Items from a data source

::::::

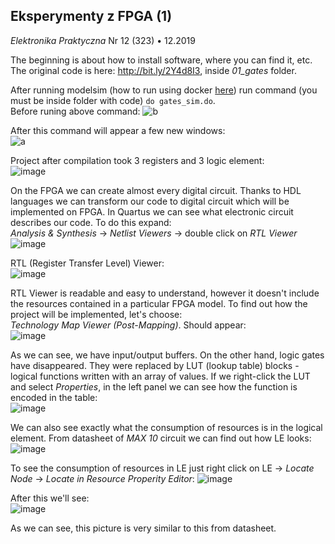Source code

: ## Eksperymenty z FPGA (1)
*Elektronika Praktyczna* Nr 12 (323) • 12.2019

The beginning is about how to install software, where you can find it, etc. <br/>
The original code is here: http://bit.ly/2Y4d8I3, inside *01_gates* folder.

After running modelsim (how to run using docker 
[here](https://github.com/mozerpol/modelsim-docker)) run command (you must be
inside folder with code) `do gates_sim.do`. <br/> 
Before runing above command: 
![b](https://user-images.githubusercontent.com/43972902/132034210-54617b9c-9a11-401e-82c2-1f1637fdf0a8.png)

After this command will appear a few new windows: <br/>
![a](https://user-images.githubusercontent.com/43972902/132034216-fbdc47a7-0515-422d-a6da-cae71f2898e3.png)

Project after compilation took 3 registers and 3 logic element: <br/>
![image](https://user-images.githubusercontent.com/43972902/133252490-7a13b842-74ea-4493-b11f-c39ed6743e06.png)

On the FPGA we can create almost every digital circuit. Thanks to HDL languages
we can transform our code to digital circuit which will be implemented on FPGA.
In Quartus we can see what electronic circuit describes our code. To do this
expand: <br/>
*Analysis & Synthesis* -> *Netlist Viewers* -> double click on *RTL Viewer* <br/>
![image](https://user-images.githubusercontent.com/43972902/133253582-1e240ca7-7b96-4de7-b70b-d4c677f32ae3.png)

RTL (Register Transfer Level) Viewer: <br/>
![image](https://user-images.githubusercontent.com/43972902/133254070-13b11b5c-2718-4282-9cff-f3219e4eea4b.png)

RTL Viewer is readable and easy to understand, however it doesn't include the
resources contained in a particular FPGA model. To find out how the project 
will be implemented, let's choose: <br/>
*Technology Map Viewer (Post-Mapping)*. Should appear: <br/>
![image](https://user-images.githubusercontent.com/43972902/133256085-ee309282-5f24-4367-a700-68e1f57f6e44.png)

As we can see, we have input/output buffers. On the other hand, logic gates have
disappeared. They were replaced by LUT (lookup table) blocks - logical functions 
written with an array of values. If we right-click the LUT and select *Properties*, 
in the left panel we can see how the function is encoded in the table: <br/>
![image](https://user-images.githubusercontent.com/43972902/133266839-269388ea-50d8-4232-bb93-25e2cc5351bb.png)

We can also see exactly what the consumption of resources is in the logical element.
From datasheet of *MAX 10* circuit we can find out how LE looks: <br/>
![image](https://user-images.githubusercontent.com/43972902/133267428-e87efbc2-a823-4d86-8021-0bb402926a57.png)

To see the consumption of resources in LE just right click on LE -> *Locate 
Node* -> *Locate in Resource Properity Editor*: 
![image](https://user-images.githubusercontent.com/43972902/133268044-247e6e8d-12f1-4a01-bbc9-be172f9de70e.png)

After this we'll see: <br/>
![image](https://user-images.githubusercontent.com/43972902/133268759-7228faf3-20c7-4951-857e-dfa68d16ca84.png)

As we can see, this picture is very similar to this from datasheet.

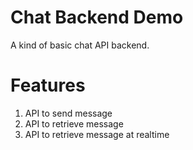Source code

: # Chat Backend Demo

A kind of basic chat API backend.

# Features
  1. API to send message
  2. API to retrieve message
  3. API to retrieve message at realtime
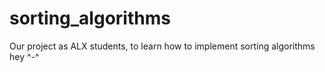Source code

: # sorting_algorithms
Our project as ALX students, to learn how to implement sorting algorithms
hey ^-^
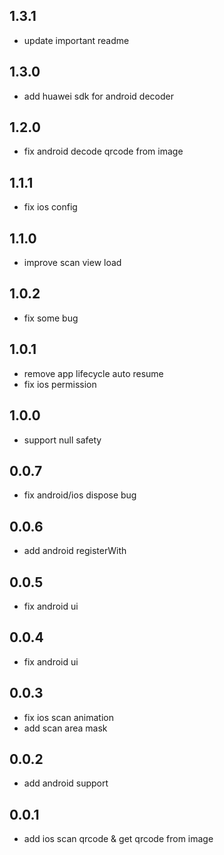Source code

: ## 1.3.1
- update important readme
## 1.3.0
- add huawei sdk for android decoder
## 1.2.0
- fix android decode qrcode from image
## 1.1.1
- fix ios config
## 1.1.0
- improve scan view load
## 1.0.2
- fix some bug
## 1.0.1
- remove app lifecycle auto resume
- fix ios permission
## 1.0.0
- support null safety
## 0.0.7
- fix android/ios dispose bug
## 0.0.6
- add android registerWith
## 0.0.5
- fix android ui
## 0.0.4
- fix android ui
## 0.0.3
- fix ios scan animation
- add scan area mask
## 0.0.2

- add android support
## 0.0.1

- add ios scan qrcode & get qrcode from image
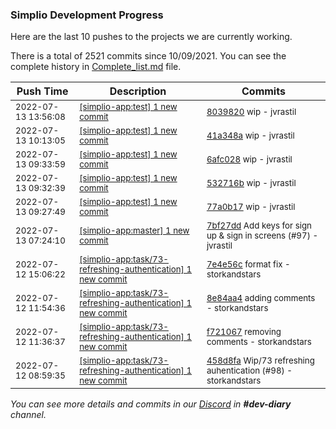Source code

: 
### Simplio Development Progress

Here are the last 10 pushes to the projects we are currently working.

There is a total of 2521 commits since 10/09/2021. You can see the complete history in
 [Complete_list.md](Complete_list.md) file.

| Push Time | Description | Commits |
| --- | --- | --- |
| <sub>2022-07-13 13:56:08</sub> | <sub>[[simplio-app:test] 1 new commit](https://github.com/SimplioOfficial/simplio-app/commit/803982056d1be372d2c18225be44749f3231652c)</sub> | <sub>[8039820](https://github.com/SimplioOfficial/simplio-app/commit/803982056d1be372d2c18225be44749f3231652c) wip - jvrastil</sub> |
| <sub>2022-07-13 10:13:05</sub> | <sub>[[simplio-app:test] 1 new commit](https://github.com/SimplioOfficial/simplio-app/commit/41a348a2a32928adccc081ca6486986ffa4e3137)</sub> | <sub>[41a348a](https://github.com/SimplioOfficial/simplio-app/commit/41a348a2a32928adccc081ca6486986ffa4e3137) wip - jvrastil</sub> |
| <sub>2022-07-13 09:33:59</sub> | <sub>[[simplio-app:test] 1 new commit](https://github.com/SimplioOfficial/simplio-app/commit/6afc028e043a1860a95c2a998119ac98174e0730)</sub> | <sub>[6afc028](https://github.com/SimplioOfficial/simplio-app/commit/6afc028e043a1860a95c2a998119ac98174e0730) wip - jvrastil</sub> |
| <sub>2022-07-13 09:32:39</sub> | <sub>[[simplio-app:test] 1 new commit](https://github.com/SimplioOfficial/simplio-app/commit/532716b0cffe16fb3e84950429b6e3927be1ec53)</sub> | <sub>[532716b](https://github.com/SimplioOfficial/simplio-app/commit/532716b0cffe16fb3e84950429b6e3927be1ec53) wip - jvrastil</sub> |
| <sub>2022-07-13 09:27:49</sub> | <sub>[[simplio-app:test] 1 new commit](https://github.com/SimplioOfficial/simplio-app/commit/77a0b17c7d67b01b798d2f78f8c55ebfa946863f)</sub> | <sub>[77a0b17](https://github.com/SimplioOfficial/simplio-app/commit/77a0b17c7d67b01b798d2f78f8c55ebfa946863f) wip - jvrastil</sub> |
| <sub>2022-07-13 07:24:10</sub> | <sub>[[simplio-app:master] 1 new commit](https://github.com/SimplioOfficial/simplio-app/commit/7bf27dd7218d82bc780f2dab7e6da4e2d79b02d5)</sub> | <sub>[7bf27dd](https://github.com/SimplioOfficial/simplio-app/commit/7bf27dd7218d82bc780f2dab7e6da4e2d79b02d5) Add keys for sign up & sign in screens (#97) - jvrastil</sub> |
| <sub>2022-07-12 15:06:22</sub> | <sub>[[simplio-app:task/73\-refreshing\-authentication] 1 new commit](https://github.com/SimplioOfficial/simplio-app/commit/7e4e56c248741e4592e4da6a45e762914e6c12c3)</sub> | <sub>[7e4e56c](https://github.com/SimplioOfficial/simplio-app/commit/7e4e56c248741e4592e4da6a45e762914e6c12c3) format fix - storkandstars</sub> |
| <sub>2022-07-12 11:54:36</sub> | <sub>[[simplio-app:task/73\-refreshing\-authentication] 1 new commit](https://github.com/SimplioOfficial/simplio-app/commit/8e84aa4792e7982b4f94c5efe422e54411456718)</sub> | <sub>[8e84aa4](https://github.com/SimplioOfficial/simplio-app/commit/8e84aa4792e7982b4f94c5efe422e54411456718) adding comments - storkandstars</sub> |
| <sub>2022-07-12 11:36:37</sub> | <sub>[[simplio-app:task/73\-refreshing\-authentication] 1 new commit](https://github.com/SimplioOfficial/simplio-app/commit/f721067866c785cb2d9e6cce9bf3067fbde585a5)</sub> | <sub>[f721067](https://github.com/SimplioOfficial/simplio-app/commit/f721067866c785cb2d9e6cce9bf3067fbde585a5) removing comments - storkandstars</sub> |
| <sub>2022-07-12 08:59:35</sub> | <sub>[[simplio-app:task/73\-refreshing\-authentication] 1 new commit](https://github.com/SimplioOfficial/simplio-app/commit/458d8fa054f5d1fbdc08b022d8638c6cf07a9d12)</sub> | <sub>[458d8fa](https://github.com/SimplioOfficial/simplio-app/commit/458d8fa054f5d1fbdc08b022d8638c6cf07a9d12) Wip/73 refreshing auhentication (#98) - storkandstars</sub> |

_You can see more details and commits in our [Discord](https://discord.gg/aKhjuwZmdP) in **#dev-diary** channel._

::::::

* Instructions for the task: Leave out the pictures. Return exactly the lines from the first line of the records to the line bearing "Before runing above", inclusive.

* Solution for this problem:
Source code

: ## Eksperymenty z FPGA (1)
*Elektronika Praktyczna* Nr 12 (323) • 12.2019

The beginning is about how to install software, where you can find it, etc. <br/>
The original code is here: http://bit.ly/2Y4d8I3, inside *01_gates* folder.

After running modelsim (how to run using docker 
[here](https://github.com/mozerpol/modelsim-docker)) run command (you must be
inside folder with code) `do gates_sim.do`. <br/> 
Before runing above command: 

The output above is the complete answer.